Extradite David Headley, Rana to India for their role in 26/11, India tells US again
The NIA raised the issue of Headley and Rana's extradition when FBI Deputy Director Andrew McCabe visited India this month.
New Delhi: India has made a fresh request to the United States for extradition of terrorists David Coleman Headley and Tahawwur Rana, for their role in the 26/11 Mumbai attacks which killed 166 people.
According to reports, Andrew McCabe, Deputy Director of the Federal Bureau of Investigation (FBI), visited India earlier in April and met officials of the National Investigation Agency (NIA).
NIA, charged with the probe into the 2008 Mumbai attacks, raised with FBI the matter of extradition of Headley and Rana. It also said that multiple such requests in the case of Rana had gone unheeded.
NIA told FBI that though Rana had been tried in a US court and convicted of providing material to the Lashkar-e-Taiba (LeT) which carried out the attacks, he had not been tried for offences registered in India – of forgery and criminal breach of trust.
Rana’s extradition is stuck because the ‘double jeopardy’ clause in US law prevents punishment for the same offence twice. India has demanded Rana’s extradition on the grounds of planning an attack on the National Defence College (NDC) and Chabad House in several cities.
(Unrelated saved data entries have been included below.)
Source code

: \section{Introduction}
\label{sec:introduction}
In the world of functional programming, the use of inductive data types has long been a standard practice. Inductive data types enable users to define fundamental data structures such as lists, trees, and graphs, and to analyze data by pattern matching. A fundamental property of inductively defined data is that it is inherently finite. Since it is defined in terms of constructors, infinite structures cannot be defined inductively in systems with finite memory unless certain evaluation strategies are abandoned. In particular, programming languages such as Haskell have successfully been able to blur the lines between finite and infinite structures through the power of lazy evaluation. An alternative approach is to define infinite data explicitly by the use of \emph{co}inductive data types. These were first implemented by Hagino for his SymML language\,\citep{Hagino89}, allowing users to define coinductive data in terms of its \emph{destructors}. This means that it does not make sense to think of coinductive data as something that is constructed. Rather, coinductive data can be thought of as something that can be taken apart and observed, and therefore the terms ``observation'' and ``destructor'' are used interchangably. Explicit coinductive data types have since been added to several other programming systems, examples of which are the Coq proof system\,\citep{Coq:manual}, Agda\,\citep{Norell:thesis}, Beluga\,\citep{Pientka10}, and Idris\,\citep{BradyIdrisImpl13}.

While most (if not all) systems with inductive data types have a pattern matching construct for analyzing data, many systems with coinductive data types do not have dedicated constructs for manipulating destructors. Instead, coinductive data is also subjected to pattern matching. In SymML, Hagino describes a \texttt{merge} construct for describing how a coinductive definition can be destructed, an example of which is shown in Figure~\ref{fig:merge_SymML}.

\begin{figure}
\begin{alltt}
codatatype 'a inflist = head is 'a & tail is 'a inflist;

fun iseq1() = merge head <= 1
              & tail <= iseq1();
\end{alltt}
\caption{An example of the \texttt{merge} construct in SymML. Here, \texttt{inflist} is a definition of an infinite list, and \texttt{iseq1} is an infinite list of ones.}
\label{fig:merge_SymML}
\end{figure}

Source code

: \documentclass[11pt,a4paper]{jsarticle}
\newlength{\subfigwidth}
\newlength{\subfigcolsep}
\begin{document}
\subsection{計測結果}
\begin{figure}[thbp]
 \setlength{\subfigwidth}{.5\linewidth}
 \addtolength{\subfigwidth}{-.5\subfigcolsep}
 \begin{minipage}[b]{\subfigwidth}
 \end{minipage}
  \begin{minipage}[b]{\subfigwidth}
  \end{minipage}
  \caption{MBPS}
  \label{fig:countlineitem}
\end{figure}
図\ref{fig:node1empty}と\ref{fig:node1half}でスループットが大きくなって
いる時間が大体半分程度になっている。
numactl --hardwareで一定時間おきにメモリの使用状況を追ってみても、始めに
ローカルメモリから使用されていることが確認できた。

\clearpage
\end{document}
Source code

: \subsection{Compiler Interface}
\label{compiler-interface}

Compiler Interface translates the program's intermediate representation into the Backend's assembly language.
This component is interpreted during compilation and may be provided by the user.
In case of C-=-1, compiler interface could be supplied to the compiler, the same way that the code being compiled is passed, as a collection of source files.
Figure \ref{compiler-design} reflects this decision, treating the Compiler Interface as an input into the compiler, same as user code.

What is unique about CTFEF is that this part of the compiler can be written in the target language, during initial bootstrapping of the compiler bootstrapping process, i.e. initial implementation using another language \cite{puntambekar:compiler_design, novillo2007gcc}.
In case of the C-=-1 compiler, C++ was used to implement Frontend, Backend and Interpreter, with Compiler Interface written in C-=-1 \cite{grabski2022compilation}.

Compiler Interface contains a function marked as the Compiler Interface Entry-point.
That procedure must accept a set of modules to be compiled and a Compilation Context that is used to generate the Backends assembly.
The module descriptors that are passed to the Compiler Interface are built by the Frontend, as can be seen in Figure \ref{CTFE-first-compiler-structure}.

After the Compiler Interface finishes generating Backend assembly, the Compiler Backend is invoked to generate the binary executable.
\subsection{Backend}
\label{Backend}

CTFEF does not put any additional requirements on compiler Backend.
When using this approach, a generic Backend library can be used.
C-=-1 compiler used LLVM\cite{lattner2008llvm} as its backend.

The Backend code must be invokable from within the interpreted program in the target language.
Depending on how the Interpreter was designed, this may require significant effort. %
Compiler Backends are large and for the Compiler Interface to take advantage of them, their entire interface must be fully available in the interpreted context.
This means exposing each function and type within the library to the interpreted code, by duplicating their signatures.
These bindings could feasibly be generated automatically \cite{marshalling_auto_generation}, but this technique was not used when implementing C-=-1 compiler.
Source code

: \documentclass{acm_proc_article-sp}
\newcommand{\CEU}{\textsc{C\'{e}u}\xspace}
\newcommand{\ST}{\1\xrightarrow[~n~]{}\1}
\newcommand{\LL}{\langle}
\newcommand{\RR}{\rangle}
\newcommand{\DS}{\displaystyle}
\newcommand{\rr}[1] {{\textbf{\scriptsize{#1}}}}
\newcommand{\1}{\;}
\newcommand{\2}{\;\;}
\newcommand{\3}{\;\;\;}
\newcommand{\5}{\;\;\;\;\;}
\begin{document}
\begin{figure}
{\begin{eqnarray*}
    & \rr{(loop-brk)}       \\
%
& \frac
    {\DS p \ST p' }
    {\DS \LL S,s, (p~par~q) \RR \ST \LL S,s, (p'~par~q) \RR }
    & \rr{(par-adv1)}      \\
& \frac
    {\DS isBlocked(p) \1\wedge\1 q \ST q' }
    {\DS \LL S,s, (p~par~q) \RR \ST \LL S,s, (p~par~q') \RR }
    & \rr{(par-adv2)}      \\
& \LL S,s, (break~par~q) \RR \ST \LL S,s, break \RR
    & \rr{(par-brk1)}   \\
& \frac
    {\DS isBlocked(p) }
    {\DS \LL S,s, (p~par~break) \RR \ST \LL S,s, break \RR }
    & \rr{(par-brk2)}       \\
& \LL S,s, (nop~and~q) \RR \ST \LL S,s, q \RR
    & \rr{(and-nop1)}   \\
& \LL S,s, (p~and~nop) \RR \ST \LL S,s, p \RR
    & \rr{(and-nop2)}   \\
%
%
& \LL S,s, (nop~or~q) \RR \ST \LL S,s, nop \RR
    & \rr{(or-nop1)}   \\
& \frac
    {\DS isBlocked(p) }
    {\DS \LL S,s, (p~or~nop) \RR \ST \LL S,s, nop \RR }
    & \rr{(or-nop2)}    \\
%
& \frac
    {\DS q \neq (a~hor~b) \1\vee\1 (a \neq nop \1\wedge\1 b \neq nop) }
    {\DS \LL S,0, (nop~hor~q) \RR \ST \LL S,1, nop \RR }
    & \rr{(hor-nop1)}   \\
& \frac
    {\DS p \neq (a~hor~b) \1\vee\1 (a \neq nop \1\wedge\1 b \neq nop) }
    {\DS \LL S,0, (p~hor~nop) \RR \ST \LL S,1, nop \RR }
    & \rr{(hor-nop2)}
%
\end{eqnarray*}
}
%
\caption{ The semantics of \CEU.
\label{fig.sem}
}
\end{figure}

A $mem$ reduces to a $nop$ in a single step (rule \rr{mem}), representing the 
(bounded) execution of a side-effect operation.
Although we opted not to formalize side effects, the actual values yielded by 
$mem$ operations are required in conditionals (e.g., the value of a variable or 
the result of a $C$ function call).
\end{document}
Reports said that FBI assured NIA it would look into the matter.
Headley has been sentenced to 35 years in prison by a US court, but Indian officials think they have a case because his conviction was made only on the basis of 6 Americans killed in the 26//11 attack, said reports. Many Indians were also killed and for this, Headley is still to face the law.
Rana, a school friend of Headley, is serving a 14-year term in the US for providing material support to the LeT.